Publikation
Ulrich Schäfer
Saarbrücken Dissertations in Computational Linguistics and Language Te, Vol. 22, ISBN 978-3-933218-21-6, DFKI GmbH and Computational Linguistics Department, Saarland University, Saarbrücken, Germany, 6/2007.
In the main part of the thesis, we describe our contributions to three hybrid architecture frameworks that make use of these fundamentals. SProUT is a shallow system that uses elements of deep constraint-based processing, namely type hierarchy and typed feature structures. Whiteboard is the first hybrid architecture to integrate not only part-of-speech tagging, but also named entity recognition and topological parsing, with deep parsing. Finally, we present Heart of Gold, a middleware architecture that generalizes Whiteboard into various dimensions such as configurability, multilinguality and flexible processing strategies.

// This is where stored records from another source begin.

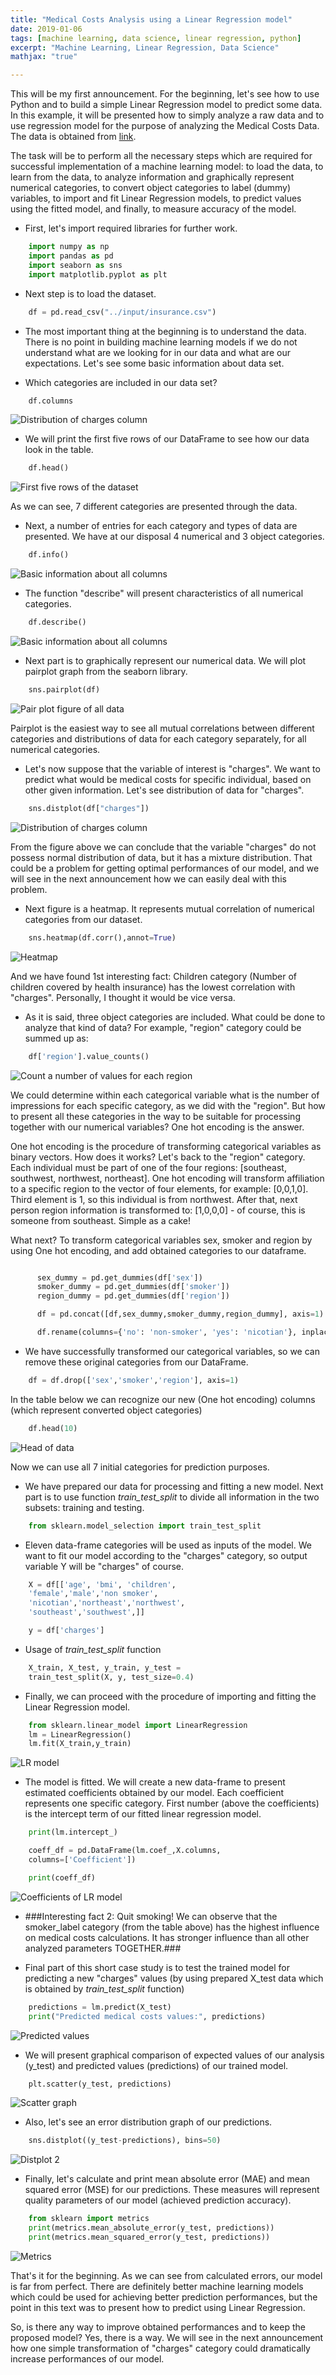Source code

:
 ```yaml
---
title: "Medical Costs Analysis using a Linear Regression model"
date: 2019-01-06
tags: [machine learning, data science, linear regression, python]
excerpt: "Machine Learning, Linear Regression, Data Science"
mathjax: "true"

---
```

This will be my first announcement. For the beginning, let's see how to use Python and to build a simple Linear Regression model to predict some data. In this example, it will be presented how to simply analyze a raw data and to use regression model for the purpose of analyzing the Medical Costs Data. The data is obtained from [link](https://www.kaggle.com/mirichoi0218/insurance).

The task will be to perform all the necessary steps which are required for successful implementation of a machine learning model: to load the data, to learn from the data, to analyze information and graphically represent numerical categories, to convert object categories to label (dummy) variables, to import and fit Linear Regression models, to predict values using the fitted model, and finally, to measure accuracy of the model.

* First, let's import required libraries for further work.

```python
    import numpy as np
    import pandas as pd
    import seaborn as sns
    import matplotlib.pyplot as plt
```

* Next step is to load the dataset.

```python
    df = pd.read_csv("../input/insurance.csv")
```

*  The most important thing at the beginning is to understand the data. There is no point in building machine learning models if we do not understand what are we looking for in our data and what are our expectations. Let's see some basic information about data set.

+ Which categories are included in our data set?

```python
    df.columns
```
  <img src="{{ site.url }}{{ site.baseurl }}/images/LinearRegression/dfColumns.png" alt="Distribution of charges column">

+ We will print the first five rows of our DataFrame to see how our data look in the table.

```python
    df.head()
```
<img src="{{ site.url }}{{ site.baseurl }}/images/LinearRegression/dfHead.png" alt="First five rows of the dataset">

  As we can see, 7 different categories are presented through the data.

+ Next, a number of entries for each category and types of data are presented. We have at our disposal 4 numerical and 3 object categories.

```python
    df.info()
```
<img src="{{ site.url }}{{ site.baseurl }}/images/LinearRegression/dfInfo.png" alt="Basic information about all columns">

+ The function "describe" will present characteristics of all numerical categories.

```python
    df.describe()
```
<img src="{{ site.url }}{{ site.baseurl }}/images/LinearRegression/dfDescribe.png" alt="Basic information about all columns">

* Next part is to graphically represent our numerical data. We will plot pairplot graph from the seaborn library.

```python
    sns.pairplot(df)
```

<img src="{{ site.url }}{{ site.baseurl }}/images/LinearRegression/PairPlot.png" alt="Pair plot figure of all data">

Pairplot is the easiest way to see all mutual correlations between different categories and distributions of data for each category separately, for all numerical categories.

* Let's now suppose that the variable of interest is "charges". We want to predict what would be medical costs for specific individual, based on other given information. Let's see distribution of data for "charges".

```python
    sns.distplot(df["charges"])
```

<img src="{{ site.url }}{{ site.baseurl }}/images/LinearRegression/distplot.png" alt="Distribution of charges column">

From the figure above we can conclude that the variable "charges" do not possess normal distribution of data, but it has a mixture distribution. That could be a problem for getting optimal performances of our model, and we will see in the next announcement how we can easily deal with this problem.

* Next figure is a heatmap. It represents mutual correlation of numerical categories from our dataset.

```python
    sns.heatmap(df.corr(),annot=True)
```

<img src="{{ site.url }}{{ site.baseurl }}/images/LinearRegression/heatmap.png" alt="Heatmap">

And we have found 1st interesting fact: Children category (Number of children covered by health insurance) has the lowest correlation with "charges". Personally, I thought it would be vice versa.

+ As it is said, three object categories are included. What could be done to analyze that kind of data? For example, "region" category could be summed up as:

```python
    df['region'].value_counts()
```
<img src="{{ site.url }}{{ site.baseurl }}/images/LinearRegression/dfRegion.png" alt="Count a number of values for each region">

We could determine within each categorical variable what is the number of impressions for each specific category, as we did with the "region". But how to present all these categories in the way to be suitable for processing together with our numerical variables? One hot encoding is the answer.

One hot encoding is the procedure of transforming categorical variables as binary vectors. How does it works? Let's back to the "region" category. Each individual must be part of one of the four regions: [southeast, southwest, northwest, northeast]. One hot encoding will transform affiliation to a specific region to the vector of four elements, for example: [0,0,1,0]. Third element is 1, so this individual is from northwest. After that, next person region information is transformed to: [1,0,0,0] - of course, this is someone from southeast. Simple as a cake!

What next? To transform categorical variables sex, smoker and region by using One hot encoding, and add obtained categories to our dataframe.

```python

      sex_dummy = pd.get_dummies(df['sex'])
      smoker_dummy = pd.get_dummies(df['smoker'])
      region_dummy = pd.get_dummies(df['region'])

      df = pd.concat([df,sex_dummy,smoker_dummy,region_dummy], axis=1)

      df.rename(columns={'no': 'non-smoker', 'yes': 'nicotian'}, inplace=True)

```

* We have successfully transformed our categorical variables, so we can remove these original categories from our DataFrame.

```python
    df = df.drop(['sex','smoker','region'], axis=1)
```

In the table below we can recognize our new (One hot encoding) columns (which represent converted object categories)

```python
    df.head(10)
```
<img src="{{ site.url }}{{ site.baseurl }}/images/LinearRegression/dfHead2.png" alt="Head of data">

Now we can use all 7 initial categories for prediction purposes.

* We have prepared our data for processing and fitting a new model. Next part is to use function *train_test_split* to divide all information in the two subsets: training and testing.

```python
    from sklearn.model_selection import train_test_split
```
+ Eleven data-frame categories will be used as inputs of the model. We want to fit our model according to the "charges" category, so output variable Y will be "charges" of course.

```python
    X = df[['age', 'bmi', 'children',
    'female','male','non smoker',
    'nicotian','northeast','northwest',
    'southeast','southwest',]]

    y = df['charges']
```

+ Usage of *train_test_split* function

```python
    X_train, X_test, y_train, y_test =
    train_test_split(X, y, test_size=0.4)
```

* Finally, we can proceed with the procedure of importing and fitting the Linear Regression model.

```python
    from sklearn.linear_model import LinearRegression
    lm = LinearRegression()
    lm.fit(X_train,y_train)
```
<img src="{{ site.url }}{{ site.baseurl }}/images/LinearRegression/LRmodel.png" alt="LR model">

* The model is fitted. We will create a new data-frame to present estimated coefficients obtained by our model. Each coefficient represents one specific category. First number (above the coefficients) is the intercept term of our fitted linear regression model.

```python
    print(lm.intercept_)

    coeff_df = pd.DataFrame(lm.coef_,X.columns,
    columns=['Coefficient'])

    print(coeff_df)
```
<img src="{{ site.url }}{{ site.baseurl }}/images/LinearRegression/coeff.png" alt="Coefficients of LR model">

* ###Interesting fact 2: Quit smoking! We can observe that the smoker_label category (from the table above) has the highest influence on medical costs calculations. It has stronger influence than all other analyzed parameters TOGETHER.###

* Final part of this short case study is to test the trained model for predicting a new "charges" values (by using prepared X_test data which is obtained by *train_test_split* function)

```python
    predictions = lm.predict(X_test)
    print("Predicted medical costs values:", predictions)
```
<img src="{{ site.url }}{{ site.baseurl }}/images/LinearRegression/PredictedValues.png" alt="Predicted values">

+ We will present graphical comparison of expected values of our analysis (y_test) and predicted values (predictions) of our trained model.

```python
    plt.scatter(y_test, predictions)
```

<img src="{{ site.url }}{{ site.baseurl }}/images/LinearRegression/scatter.png" alt="Scatter graph">

+ Also, let's see an error distribution graph of our predictions.

```python
    sns.distplot((y_test-predictions), bins=50)
```
<img src="{{ site.url }}{{ site.baseurl }}/images/LinearRegression/distplot2.png" alt="Distplot 2">

+ Finally, let's calculate and print mean absolute error (MAE) and mean squared error (MSE) for our predictions. These measures will represent quality parameters of our model (achieved prediction accuracy).

```python
    from sklearn import metrics
    print(metrics.mean_absolute_error(y_test, predictions))
    print(metrics.mean_squared_error(y_test, predictions))
```

<img src="{{ site.url }}{{ site.baseurl }}/images/LinearRegression/metrics.png" alt="Metrics">


That's it for the beginning. As we can see from calculated errors, our model is far from perfect. There are definitely better machine learning models which could be used for achieving better prediction performances, but the point in this text was to present how to predict using Linear Regression.

So, is there any way to improve obtained performances and to keep the proposed model? Yes, there is a way. We will see in the next announcement how one simple transformation of "charges" category could dramatically increase performances of our model.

We describe various applications that have been implemented using the hybrid frameworks such as structured named entity recognition, information extraction, creative document authoring support, deep question analysis, as well as evaluations. In Whiteboard, e.g., it could be shown that shallow pre-processing increases both coverage and efficiency of deep parsing by a factor of more than two. Heart of Gold not only forms the basis for applications that utilize semantics-oriented natural language analysis, but also constitutes a complex research instrument for experimenting with novel processing strategies combining deep and shallow methods, and eases replication and comparability of results.